Goenawan lahir di Blitar pada 26 April 1947 dari ayah bernama Nambar Dwidjo Harsono dan ibu bernama Siti Asnah. Dia anak terakhir dari empat bersaudara. Kakak paling tua bernama Prastowo (lahir 1938), kakak kedua bernama Hartati (almarhumah, lahir 1942) dan kakak ketiga bernama Harnowo (lahir 1945). Awalnya, keluarga Nambar hidup di Wlingi sampai beberapa waktu setelah kelahiran anak ketiga. Pak Nambar awalnya bekerja sebagai guru SD, mengajarkan aljabar dan olahraga. Setelah beberapa saat, ia diminta mengajar aljabar di SMP 3 Blitar. Selain mengajar di SMP 3 Blitar, Pak Nambar juga mengajar di sekolah lain untuk mencari tambahan. Kadang-kadang Pak Nambar juga memberikan kursus aljabar bagi guru-guru lain. Konon, Pak Nambar dapat melakukan perkalian tiga digit di luar kepala. Karena kejujuran, ketekunan dan kepandaiannya, Pak Nambar pernah ditawari untuk menjadi Residen Kediri yang membawahi Blitar, Kediri, Nganjuk, Trenggalek dan Tulungagung. Tawaran dari sahabatnya ini ditolaknya dengan halus. Alasannya, ia masih ingin mengajar di SMP. Pak Nambar sering mendorong orang untuk bersekolah setinggi-tingginya. Rumahnya dijadikan rumah kos, tempat orangtua di desa menitipkan anak-anaknya supaya dapat bersekolah di kabupaten. Anak pertamanya ia minta bersekolah di SPG (Sekolah Pendidikan Guru) agar kelak juga menjadi guru seperti dirinya. Tetapi anaknya menolak, dan ingin melanjutkan ke SMA. Namun karena pada 1960an itu tidak ada SMA di Blitar, maka ia harus pergi ke Malang. Anak keduanya masuk SGO (Sekolah Guru Olahraga), dan meniti karir sebagai atlit anggar nasional pada akhir 1960an. Anak ketiganya masuk Fakultas Ekonomi Unair hingga lulus Sarjana Muda. Beberapa di antara anak yang dulu kos di rumah Pak Nambar, disebutnya Kauman (di belakang Masjid Jami’), adalah Pak Mugiyanto (Ketua Komisaris PT Coca Cola Indonesia).
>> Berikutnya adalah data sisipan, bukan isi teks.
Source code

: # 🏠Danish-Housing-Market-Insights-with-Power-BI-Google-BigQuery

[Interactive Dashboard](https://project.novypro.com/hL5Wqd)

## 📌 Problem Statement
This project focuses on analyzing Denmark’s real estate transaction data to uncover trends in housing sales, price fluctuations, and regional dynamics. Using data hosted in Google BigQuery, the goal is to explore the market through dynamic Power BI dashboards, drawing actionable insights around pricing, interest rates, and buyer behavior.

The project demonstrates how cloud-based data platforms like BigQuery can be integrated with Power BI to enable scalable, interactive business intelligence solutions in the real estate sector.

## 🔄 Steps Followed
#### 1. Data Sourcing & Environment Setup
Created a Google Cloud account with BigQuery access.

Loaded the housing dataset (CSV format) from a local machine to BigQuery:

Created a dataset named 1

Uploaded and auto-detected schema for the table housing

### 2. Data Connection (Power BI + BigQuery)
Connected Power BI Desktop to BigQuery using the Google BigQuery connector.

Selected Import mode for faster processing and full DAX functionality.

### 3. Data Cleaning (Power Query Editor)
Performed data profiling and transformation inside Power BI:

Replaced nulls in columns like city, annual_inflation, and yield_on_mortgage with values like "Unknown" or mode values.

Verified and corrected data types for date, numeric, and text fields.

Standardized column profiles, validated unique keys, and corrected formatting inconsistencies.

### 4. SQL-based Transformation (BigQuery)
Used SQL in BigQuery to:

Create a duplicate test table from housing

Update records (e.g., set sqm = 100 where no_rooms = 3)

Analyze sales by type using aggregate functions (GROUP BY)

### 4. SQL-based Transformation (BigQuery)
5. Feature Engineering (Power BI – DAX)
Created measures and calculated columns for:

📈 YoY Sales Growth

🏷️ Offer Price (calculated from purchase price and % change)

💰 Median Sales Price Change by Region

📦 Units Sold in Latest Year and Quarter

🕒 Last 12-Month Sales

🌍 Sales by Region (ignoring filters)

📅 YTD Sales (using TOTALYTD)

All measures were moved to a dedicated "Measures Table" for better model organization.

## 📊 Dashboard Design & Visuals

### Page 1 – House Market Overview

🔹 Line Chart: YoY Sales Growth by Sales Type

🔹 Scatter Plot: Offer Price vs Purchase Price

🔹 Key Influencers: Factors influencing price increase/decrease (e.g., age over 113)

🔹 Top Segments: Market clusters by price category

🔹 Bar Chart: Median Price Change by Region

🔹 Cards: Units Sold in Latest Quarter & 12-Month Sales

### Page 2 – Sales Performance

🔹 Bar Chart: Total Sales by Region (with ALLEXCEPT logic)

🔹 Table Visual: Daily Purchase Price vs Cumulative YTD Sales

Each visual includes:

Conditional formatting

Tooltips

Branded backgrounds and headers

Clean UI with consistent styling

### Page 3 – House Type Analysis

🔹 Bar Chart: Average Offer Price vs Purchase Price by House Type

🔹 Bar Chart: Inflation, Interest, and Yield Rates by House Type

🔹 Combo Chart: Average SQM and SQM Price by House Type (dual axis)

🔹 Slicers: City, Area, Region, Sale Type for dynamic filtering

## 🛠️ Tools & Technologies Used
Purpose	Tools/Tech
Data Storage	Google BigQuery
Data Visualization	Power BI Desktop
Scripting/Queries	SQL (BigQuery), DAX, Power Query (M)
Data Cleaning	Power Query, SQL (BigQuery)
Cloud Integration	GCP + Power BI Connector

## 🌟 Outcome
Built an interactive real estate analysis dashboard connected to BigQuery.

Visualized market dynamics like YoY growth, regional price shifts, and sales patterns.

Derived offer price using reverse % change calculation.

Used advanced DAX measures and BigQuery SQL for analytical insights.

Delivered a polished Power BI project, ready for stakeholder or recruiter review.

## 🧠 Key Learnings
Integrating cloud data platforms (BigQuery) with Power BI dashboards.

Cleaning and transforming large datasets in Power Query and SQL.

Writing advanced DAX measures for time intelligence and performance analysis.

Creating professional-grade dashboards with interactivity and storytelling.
Goenawan menyelesaikan pendidikan sekolah dasar pada 1960 di Blitar, SMP 1 Blitar pada 1963, dan SMA 1 Blitar 1967 (sekolah libur satu tahun pada 1966 karena pemberantasan PKI di Blitar Selatan). Pada masa SMP dan SMA ini, dia aktif menjadi ketua OSIS dan ketua IPNU (Ikatan Pemuda Nahdlatul Ulama). Setelah lulus SMA, dia berkeinginan untuk melanjutkan ke Fakultas Kedokteran Universitas Airlangga di Surabaya. Dia cukup percaya diri karena meraih ranking 1 paralel di SMA-nya. Tapi sayangnya dia hanya lulus tes tulis; tes fisiknya gagal. Setelah kembali ke Blitar, dia masuk ke Fakultas Pertanian, Universitas Blitar, antara 1967 – 1968. Saat itu, dia sempat menjadi ketua senat mahasiswa Universitas Blitar, sembari memberi les untuk anak-anak SMA. Sempat ada keinginan untuk bekerja sebagai rasa frustrasi tidak diterima di FKU Unair. Namun, kakak pertamanya mengirim surat dari Amerika Serikat. Ia mengingatkan agar Goenawan melanjutkan sekolah apapun. Orang yang sudah kenal uang, biasanya malas bersekolah, demikian isi suratnya. Pada 1968, dia mengikuti lagi ujian masuk perguruan tinggi. Ketika itu ujian dilakukan terpisah-pisah di universitas masing-masing. Karena persiapan yang baik, dia diterima di tiga universitas: Fakultas Kedokteran UGM, Fakultas Kedokteran Unair dan Teknik Kimia ITS. Dia sempat ke Bandung karena ingin mengikuti ujian masuk Teknik Kimia ITB, namun ujiannya bersamaan dengan FKU UGM. Jadi, dia akhirnya pergi ke Yogyakarta. Setelah Dia mendapatkan sarjana muda kedokteran pada 1974 dari Unair, dan menikah dengan Sri Iriani. Pada 1976, ia mendapat gelar dokter sekaligus mendapat anak pertama perempuan.
2
Bioskop, 1955. Di sebuah bioskop di Blitar, sebelum film James Dean diputar, anak-anak kecil bergelantungan di pagar antrian tiket. Mereka bermain. Mereka hendak menonton, tapi ingin gratis. Di tengah desakan nanti, mereka buru-buru menyelinap dan merangsek di kegelapan sinema. Di dalamnya penuh asap rokok, tak ada AC, layar bergurat, suara parau keluar dari speaker abu-abu tua. Tapi anak-anak itu menonton dengan hati ceria: berhasil nonton film Holywood tanpa bayar. Bioskop kala itu bukan “polisi” – mereka tak akan ditangkap dan dijebloskan ke penjara. Di Blitar yang masih kumuh, bioskop selalu menghadirkan impian kapitalisme dan seni peran. Tapi anak-anak itu tak peduli. Mereka cuma tahu adegan ini: tembak-menembak, baku hantam, ciuman yang kena sensor dan nama aktor.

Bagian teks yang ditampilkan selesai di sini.